I have tried adding table and column to see the impact that this have on recommendations:
- Add Table Name [dbo].[Person] with Column Name [Name].
No change in the recommendations.
- Add My name in that table
No change in the recommendations
- Change [Name] to [ForeName]
No change in the recommendations
- Change [ForeName] to [FirstName]
Recommendation now includes this new column.
So.. It looks like column names will need to be rather specific; ie firstname rather than forename.
I took this further, profiling the statements ran when this task is being actioned. I noticed this:
That these recommendations/suggestions are made on the fly based on some assumptions (search patterns on the column name) :
Earlier was an excerpt of the statement before the categorisations were saved for the database. (Point 8).
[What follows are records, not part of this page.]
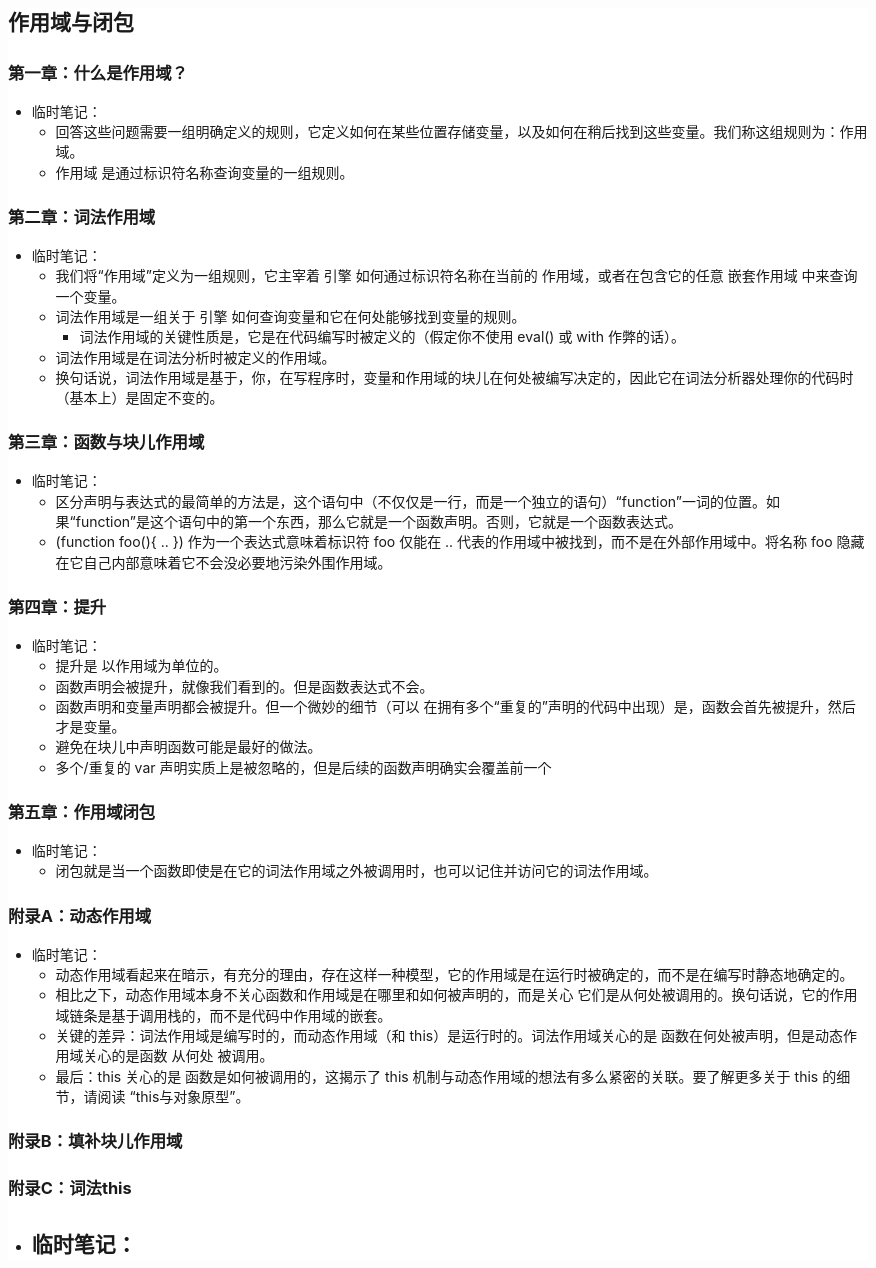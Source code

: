 ## 作用域与闭包
### 第一章：什么是作用域？

- 临时笔记：
    - 回答这些问题需要一组明确定义的规则，它定义如何在某些位置存储变量，以及如何在稍后找到这些变量。我们称这组规则为：作用域。
    - 作用域 是通过标识符名称查询变量的一组规则。

### 第二章：词法作用域

- 临时笔记：
    - 我们将“作用域”定义为一组规则，它主宰着 引擎 如何通过标识符名称在当前的 作用域，或者在包含它的任意 嵌套作用域 中来查询一个变量。
    - 词法作用域是一组关于 引擎 如何查询变量和它在何处能够找到变量的规则。
        - 词法作用域的关键性质是，它是在代码编写时被定义的（假定你不使用 eval() 或 with 作弊的话）。
    - 词法作用域是在词法分析时被定义的作用域。
    - 换句话说，词法作用域是基于，你，在写程序时，变量和作用域的块儿在何处被编写决定的，因此它在词法分析器处理你的代码时（基本上）是固定不变的。

### 第三章：函数与块儿作用域

- 临时笔记：
    - 区分声明与表达式的最简单的方法是，这个语句中（不仅仅是一行，而是一个独立的语句）“function”一词的位置。如果“function”是这个语句中的第一个东西，那么它就是一个函数声明。否则，它就是一个函数表达式。
    - (function foo(){ .. }) 作为一个表达式意味着标识符 foo 仅能在 .. 代表的作用域中被找到，而不是在外部作用域中。将名称 foo 隐藏在它自己内部意味着它不会没必要地污染外围作用域。

### 第四章：提升

- 临时笔记：
    - 提升是 以作用域为单位的。
    - 函数声明会被提升，就像我们看到的。但是函数表达式不会。
    - 函数声明和变量声明都会被提升。但一个微妙的细节（可以 在拥有多个“重复的”声明的代码中出现）是，函数会首先被提升，然后才是变量。
    - 避免在块儿中声明函数可能是最好的做法。
    - 多个/重复的 var 声明实质上是被忽略的，但是后续的函数声明确实会覆盖前一个

### 第五章：作用域闭包

- 临时笔记：
    - 闭包就是当一个函数即使是在它的词法作用域之外被调用时，也可以记住并访问它的词法作用域。
    
### 附录A：动态作用域

- 临时笔记：
    - 动态作用域看起来在暗示，有充分的理由，存在这样一种模型，它的作用域是在运行时被确定的，而不是在编写时静态地确定的。
    - 相比之下，动态作用域本身不关心函数和作用域是在哪里和如何被声明的，而是关心 它们是从何处被调用的。换句话说，它的作用域链条是基于调用栈的，而不是代码中作用域的嵌套。
    - 关键的差异：词法作用域是编写时的，而动态作用域（和 this）是运行时的。词法作用域关心的是 函数在何处被声明，但是动态作用域关心的是函数 从何处 被调用。
    - 最后：this 关心的是 函数是如何被调用的，这揭示了 this 机制与动态作用域的想法有多么紧密的关联。要了解更多关于 this 的细节，请阅读 “this与对象原型”。
    
### 附录B：填补块儿作用域
### 附录C：词法this

- 临时笔记：
    -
These returned a query result of microsoft’s suggested categorisations based on a lookup pattern for each of the categorisation stored in table variables being looked up by querying system tables.
For a ‘saved’ set of recommendation, running the ‘classify data..’ action runs this query:
SELECT s.name AS schema_name, t.name AS table_name, c.name AS column_name, EP1.value AS information_type_name, EP2.value AS information_type_id, EP3.value AS sensitivity_label_name, EP4.value AS sensitivity_label_id FROM sys.columns c LEFT JOIN sys.tables t ON t.object_id = c.object_id LEFT JOIN sys.schemas s ON s.schema_id = t.schema_id LEFT JOIN sys.extended_properties EP1 ON c.object_id = EP1.major_id AND c.column_id = EP1.minor_id and EP1.name = 'sys_information_type_name' LEFT JOIN sys.extended_properties EP2 ON c.object_id = EP2.major_id AND c.column_id = EP2.minor_id and EP2.name = 'sys_information_type_id' LEFT JOIN sys.extended_properties EP3 ON c.object_id = EP3.major_id AND c.column_id = EP3.minor_id and EP3.name = 'sys_sensitivity_label_name' LEFT JOIN sys.extended_properties EP4 ON c.object_id = EP4.major_id AND c.column_id = EP4.minor_id and EP4.name = 'sys_sensitivity_label_id' WHERE (EP1.value IS NOT NULL OR EP2.value IS NOT NULL OR EP3.value IS NOT NULL OR EP4.value IS NOT NULL)
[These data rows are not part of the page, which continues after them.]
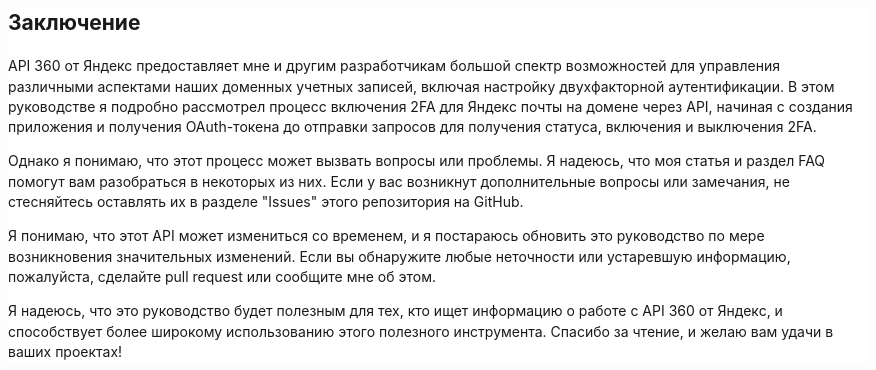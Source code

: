 
## Заключение

API 360 от Яндекс предоставляет мне и другим разработчикам большой спектр возможностей для управления различными аспектами наших доменных учетных записей, включая настройку двухфакторной аутентификации. В этом руководстве я подробно рассмотрел процесс включения 2FA для Яндекс почты на домене через API, начиная с создания приложения и получения OAuth-токена до отправки запросов для получения статуса, включения и выключения 2FA.

Однако я понимаю, что этот процесс может вызвать вопросы или проблемы. Я надеюсь, что моя статья и раздел FAQ помогут вам разобраться в некоторых из них. Если у вас возникнут дополнительные вопросы или замечания, не стесняйтесь оставлять их в разделе "Issues" этого репозитория на GitHub.

Я понимаю, что этот API может измениться со временем, и я постараюсь обновить это руководство по мере возникновения значительных изменений. Если вы обнаружите любые неточности или устаревшую информацию, пожалуйста, сделайте pull request или сообщите мне об этом.

Я надеюсь, что это руководство будет полезным для тех, кто ищет информацию о работе с API 360 от Яндекс, и способствует более широкому использованию этого полезного инструмента. Спасибо за чтение, и желаю вам удачи в ваших проектах!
To surmise, it is an exciting capability that will make our lives (data geeks) a whole lot easier when determining which data we will need to treat sensitively, mainly in the dev/test environments. And as these will be saved as extended properties for these columns we can do reporting directly against these metadata, assess them with help from data governors and then act on them accordingly.